If a line contains "Tên của phần", it is the last one to write out; begin with the first line of the records and copy each exactly.
---------- DATA FOR THE TASK
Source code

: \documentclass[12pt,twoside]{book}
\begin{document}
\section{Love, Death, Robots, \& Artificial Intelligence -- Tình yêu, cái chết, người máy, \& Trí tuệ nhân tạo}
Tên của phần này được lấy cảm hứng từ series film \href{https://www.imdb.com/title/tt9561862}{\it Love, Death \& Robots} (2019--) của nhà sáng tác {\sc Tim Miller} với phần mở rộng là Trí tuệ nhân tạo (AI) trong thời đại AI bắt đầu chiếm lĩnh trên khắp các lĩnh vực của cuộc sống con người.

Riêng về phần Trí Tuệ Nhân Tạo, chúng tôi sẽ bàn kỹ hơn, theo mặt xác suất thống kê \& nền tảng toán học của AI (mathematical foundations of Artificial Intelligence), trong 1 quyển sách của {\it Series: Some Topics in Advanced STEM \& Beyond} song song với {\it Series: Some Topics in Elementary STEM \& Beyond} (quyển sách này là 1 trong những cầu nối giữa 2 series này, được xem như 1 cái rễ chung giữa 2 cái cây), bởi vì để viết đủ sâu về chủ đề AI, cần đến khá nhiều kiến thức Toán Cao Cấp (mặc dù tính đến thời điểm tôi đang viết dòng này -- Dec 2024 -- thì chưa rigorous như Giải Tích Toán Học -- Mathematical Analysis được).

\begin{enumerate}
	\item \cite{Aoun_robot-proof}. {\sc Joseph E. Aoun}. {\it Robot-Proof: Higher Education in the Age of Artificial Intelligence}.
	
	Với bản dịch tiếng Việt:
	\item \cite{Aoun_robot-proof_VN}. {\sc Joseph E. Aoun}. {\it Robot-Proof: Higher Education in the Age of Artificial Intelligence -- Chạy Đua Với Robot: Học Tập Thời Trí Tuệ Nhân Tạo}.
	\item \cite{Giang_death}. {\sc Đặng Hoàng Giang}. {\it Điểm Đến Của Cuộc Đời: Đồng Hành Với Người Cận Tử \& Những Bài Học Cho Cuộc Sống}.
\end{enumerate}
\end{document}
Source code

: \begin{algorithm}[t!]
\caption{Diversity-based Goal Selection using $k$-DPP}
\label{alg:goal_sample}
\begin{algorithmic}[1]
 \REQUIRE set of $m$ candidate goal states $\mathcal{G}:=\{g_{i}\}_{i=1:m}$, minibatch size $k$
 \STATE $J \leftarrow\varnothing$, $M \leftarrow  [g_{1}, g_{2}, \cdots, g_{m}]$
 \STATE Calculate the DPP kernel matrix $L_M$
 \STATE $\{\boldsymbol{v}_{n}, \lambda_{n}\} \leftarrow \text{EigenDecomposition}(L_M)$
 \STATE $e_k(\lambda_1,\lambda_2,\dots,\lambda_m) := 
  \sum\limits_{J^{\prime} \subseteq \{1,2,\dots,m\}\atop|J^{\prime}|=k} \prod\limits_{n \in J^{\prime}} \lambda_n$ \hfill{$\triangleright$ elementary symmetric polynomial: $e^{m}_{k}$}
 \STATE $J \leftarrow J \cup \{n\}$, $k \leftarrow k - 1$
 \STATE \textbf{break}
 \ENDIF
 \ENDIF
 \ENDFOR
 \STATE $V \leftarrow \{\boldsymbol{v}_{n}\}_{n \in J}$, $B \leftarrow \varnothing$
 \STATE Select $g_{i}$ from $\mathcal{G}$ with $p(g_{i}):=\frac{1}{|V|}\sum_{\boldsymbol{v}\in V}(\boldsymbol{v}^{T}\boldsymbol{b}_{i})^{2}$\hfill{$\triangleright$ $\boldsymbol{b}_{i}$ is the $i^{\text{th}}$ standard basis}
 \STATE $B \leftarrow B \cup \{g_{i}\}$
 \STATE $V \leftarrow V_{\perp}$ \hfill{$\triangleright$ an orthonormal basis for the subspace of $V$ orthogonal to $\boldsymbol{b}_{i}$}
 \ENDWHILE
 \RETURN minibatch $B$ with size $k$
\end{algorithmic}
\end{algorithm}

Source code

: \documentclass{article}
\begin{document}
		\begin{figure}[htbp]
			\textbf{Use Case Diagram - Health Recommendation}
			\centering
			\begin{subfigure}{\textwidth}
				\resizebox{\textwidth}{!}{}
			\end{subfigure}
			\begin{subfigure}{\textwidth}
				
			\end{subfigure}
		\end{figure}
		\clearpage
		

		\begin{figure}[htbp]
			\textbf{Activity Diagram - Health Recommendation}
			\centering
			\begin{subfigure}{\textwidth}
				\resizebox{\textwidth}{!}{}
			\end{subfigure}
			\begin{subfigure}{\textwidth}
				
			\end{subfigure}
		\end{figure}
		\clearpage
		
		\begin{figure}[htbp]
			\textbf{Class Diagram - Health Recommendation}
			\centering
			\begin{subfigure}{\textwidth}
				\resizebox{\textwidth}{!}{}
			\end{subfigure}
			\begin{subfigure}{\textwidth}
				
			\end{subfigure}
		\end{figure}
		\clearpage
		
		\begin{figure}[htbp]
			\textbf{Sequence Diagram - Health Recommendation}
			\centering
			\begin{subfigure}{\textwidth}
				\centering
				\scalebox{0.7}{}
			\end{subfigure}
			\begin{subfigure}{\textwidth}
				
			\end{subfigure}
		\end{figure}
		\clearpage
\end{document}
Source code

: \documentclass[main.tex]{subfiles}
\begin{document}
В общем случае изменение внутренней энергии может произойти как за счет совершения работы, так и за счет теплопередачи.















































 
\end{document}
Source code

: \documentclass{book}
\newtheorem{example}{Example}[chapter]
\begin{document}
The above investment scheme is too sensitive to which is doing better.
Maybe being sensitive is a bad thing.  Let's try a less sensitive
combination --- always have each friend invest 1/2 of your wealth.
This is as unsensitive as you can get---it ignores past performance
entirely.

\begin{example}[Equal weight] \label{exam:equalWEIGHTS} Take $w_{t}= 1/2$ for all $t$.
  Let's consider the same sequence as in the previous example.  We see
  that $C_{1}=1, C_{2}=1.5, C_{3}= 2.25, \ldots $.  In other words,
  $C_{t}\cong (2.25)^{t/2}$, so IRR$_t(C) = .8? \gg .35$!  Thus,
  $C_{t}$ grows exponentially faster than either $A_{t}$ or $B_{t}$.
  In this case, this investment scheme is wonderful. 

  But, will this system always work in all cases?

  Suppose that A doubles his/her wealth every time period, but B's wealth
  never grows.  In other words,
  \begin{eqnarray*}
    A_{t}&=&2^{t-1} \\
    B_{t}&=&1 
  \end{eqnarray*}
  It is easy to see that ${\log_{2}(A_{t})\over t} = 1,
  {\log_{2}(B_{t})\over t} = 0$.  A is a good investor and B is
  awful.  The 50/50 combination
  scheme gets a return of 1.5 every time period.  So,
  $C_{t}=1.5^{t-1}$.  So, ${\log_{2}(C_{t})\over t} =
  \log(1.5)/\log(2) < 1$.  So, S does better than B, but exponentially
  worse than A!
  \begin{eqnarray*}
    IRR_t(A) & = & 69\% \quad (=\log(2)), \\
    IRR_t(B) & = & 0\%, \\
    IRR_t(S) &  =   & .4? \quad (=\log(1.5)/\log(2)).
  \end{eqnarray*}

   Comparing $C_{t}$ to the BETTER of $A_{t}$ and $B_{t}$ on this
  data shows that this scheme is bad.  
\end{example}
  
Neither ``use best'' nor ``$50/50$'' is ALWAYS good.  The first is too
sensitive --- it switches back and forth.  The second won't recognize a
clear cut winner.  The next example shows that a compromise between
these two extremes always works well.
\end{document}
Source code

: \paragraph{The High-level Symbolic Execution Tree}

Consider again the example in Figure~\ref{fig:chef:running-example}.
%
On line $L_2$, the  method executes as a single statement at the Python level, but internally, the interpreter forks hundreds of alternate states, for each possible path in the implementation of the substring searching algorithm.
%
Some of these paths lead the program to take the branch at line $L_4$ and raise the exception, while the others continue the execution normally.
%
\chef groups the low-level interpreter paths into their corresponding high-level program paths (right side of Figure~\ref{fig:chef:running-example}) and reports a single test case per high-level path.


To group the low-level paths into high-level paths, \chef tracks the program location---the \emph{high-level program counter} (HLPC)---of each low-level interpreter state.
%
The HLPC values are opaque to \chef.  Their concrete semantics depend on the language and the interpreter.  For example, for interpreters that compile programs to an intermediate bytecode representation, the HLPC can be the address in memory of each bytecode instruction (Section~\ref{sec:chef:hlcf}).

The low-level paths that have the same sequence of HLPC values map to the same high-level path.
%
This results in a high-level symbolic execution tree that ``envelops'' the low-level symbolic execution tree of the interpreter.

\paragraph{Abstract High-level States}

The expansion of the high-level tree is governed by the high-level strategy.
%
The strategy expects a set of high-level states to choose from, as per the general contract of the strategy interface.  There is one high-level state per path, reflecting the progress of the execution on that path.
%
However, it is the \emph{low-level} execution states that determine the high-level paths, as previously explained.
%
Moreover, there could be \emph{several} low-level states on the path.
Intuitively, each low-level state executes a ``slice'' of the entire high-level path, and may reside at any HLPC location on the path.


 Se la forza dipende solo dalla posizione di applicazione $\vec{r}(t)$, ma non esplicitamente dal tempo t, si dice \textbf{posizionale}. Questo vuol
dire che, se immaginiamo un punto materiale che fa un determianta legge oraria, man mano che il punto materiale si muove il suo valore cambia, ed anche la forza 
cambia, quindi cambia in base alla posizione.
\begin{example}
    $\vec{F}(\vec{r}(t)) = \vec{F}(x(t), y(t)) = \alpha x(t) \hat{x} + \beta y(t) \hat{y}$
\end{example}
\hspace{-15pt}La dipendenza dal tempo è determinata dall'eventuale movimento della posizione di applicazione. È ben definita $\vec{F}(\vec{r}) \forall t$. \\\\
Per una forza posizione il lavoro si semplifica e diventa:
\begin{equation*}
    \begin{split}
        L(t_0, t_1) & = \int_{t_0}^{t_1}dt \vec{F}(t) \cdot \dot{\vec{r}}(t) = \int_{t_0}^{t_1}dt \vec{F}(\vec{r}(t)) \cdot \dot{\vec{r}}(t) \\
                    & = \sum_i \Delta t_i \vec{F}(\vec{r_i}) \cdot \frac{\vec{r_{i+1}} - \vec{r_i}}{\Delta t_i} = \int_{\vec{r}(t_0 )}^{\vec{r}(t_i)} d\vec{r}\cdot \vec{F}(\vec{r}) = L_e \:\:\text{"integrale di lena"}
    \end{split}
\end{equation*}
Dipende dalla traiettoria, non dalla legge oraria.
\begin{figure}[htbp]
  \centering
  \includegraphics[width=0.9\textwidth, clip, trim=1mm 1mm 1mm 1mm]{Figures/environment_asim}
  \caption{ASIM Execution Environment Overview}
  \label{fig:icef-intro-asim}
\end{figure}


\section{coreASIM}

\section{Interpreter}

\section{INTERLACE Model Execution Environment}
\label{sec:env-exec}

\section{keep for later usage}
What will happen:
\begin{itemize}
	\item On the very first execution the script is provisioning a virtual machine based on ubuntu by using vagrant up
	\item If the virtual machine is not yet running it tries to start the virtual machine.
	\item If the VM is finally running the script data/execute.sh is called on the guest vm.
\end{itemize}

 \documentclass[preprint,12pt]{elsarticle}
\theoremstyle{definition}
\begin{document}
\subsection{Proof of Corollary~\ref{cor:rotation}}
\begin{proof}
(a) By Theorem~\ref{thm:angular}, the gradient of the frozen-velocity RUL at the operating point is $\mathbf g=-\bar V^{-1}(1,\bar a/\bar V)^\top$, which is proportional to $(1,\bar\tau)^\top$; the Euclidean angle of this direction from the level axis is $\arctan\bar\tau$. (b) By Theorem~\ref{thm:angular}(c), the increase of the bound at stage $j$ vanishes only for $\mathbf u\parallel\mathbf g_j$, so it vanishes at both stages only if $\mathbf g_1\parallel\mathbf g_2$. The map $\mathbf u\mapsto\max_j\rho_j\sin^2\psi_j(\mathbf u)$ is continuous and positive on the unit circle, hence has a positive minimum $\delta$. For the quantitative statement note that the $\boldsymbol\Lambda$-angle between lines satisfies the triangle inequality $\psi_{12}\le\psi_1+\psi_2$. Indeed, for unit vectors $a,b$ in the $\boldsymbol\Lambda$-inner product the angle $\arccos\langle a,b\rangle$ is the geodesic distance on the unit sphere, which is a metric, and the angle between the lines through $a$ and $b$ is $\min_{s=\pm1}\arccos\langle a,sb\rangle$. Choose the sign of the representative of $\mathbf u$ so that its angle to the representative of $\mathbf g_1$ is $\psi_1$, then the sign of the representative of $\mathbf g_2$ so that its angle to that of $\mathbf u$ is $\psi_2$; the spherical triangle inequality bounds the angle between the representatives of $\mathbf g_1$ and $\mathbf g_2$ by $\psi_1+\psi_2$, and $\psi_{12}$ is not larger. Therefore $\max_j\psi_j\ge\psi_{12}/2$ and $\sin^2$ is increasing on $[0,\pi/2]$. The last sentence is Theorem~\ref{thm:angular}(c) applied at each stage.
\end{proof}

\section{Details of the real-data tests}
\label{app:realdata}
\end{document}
--------------------
• _WRITTEN RESPONSE_
Source code

: \documentclass[12pt,twoside]{book}
\begin{document}
\section{Love, Death, Robots, \& Artificial Intelligence -- Tình yêu, cái chết, người máy, \& Trí tuệ nhân tạo}
Tên của phần này được lấy cảm hứng từ series film \href{https://www.imdb.com/title/tt9561862}{\it Love, Death \& Robots} (2019--) của nhà sáng tác {\sc Tim Miller} với phần mở rộng là Trí tuệ nhân tạo (AI) trong thời đại AI bắt đầu chiếm lĩnh trên khắp các lĩnh vực của cuộc sống con người.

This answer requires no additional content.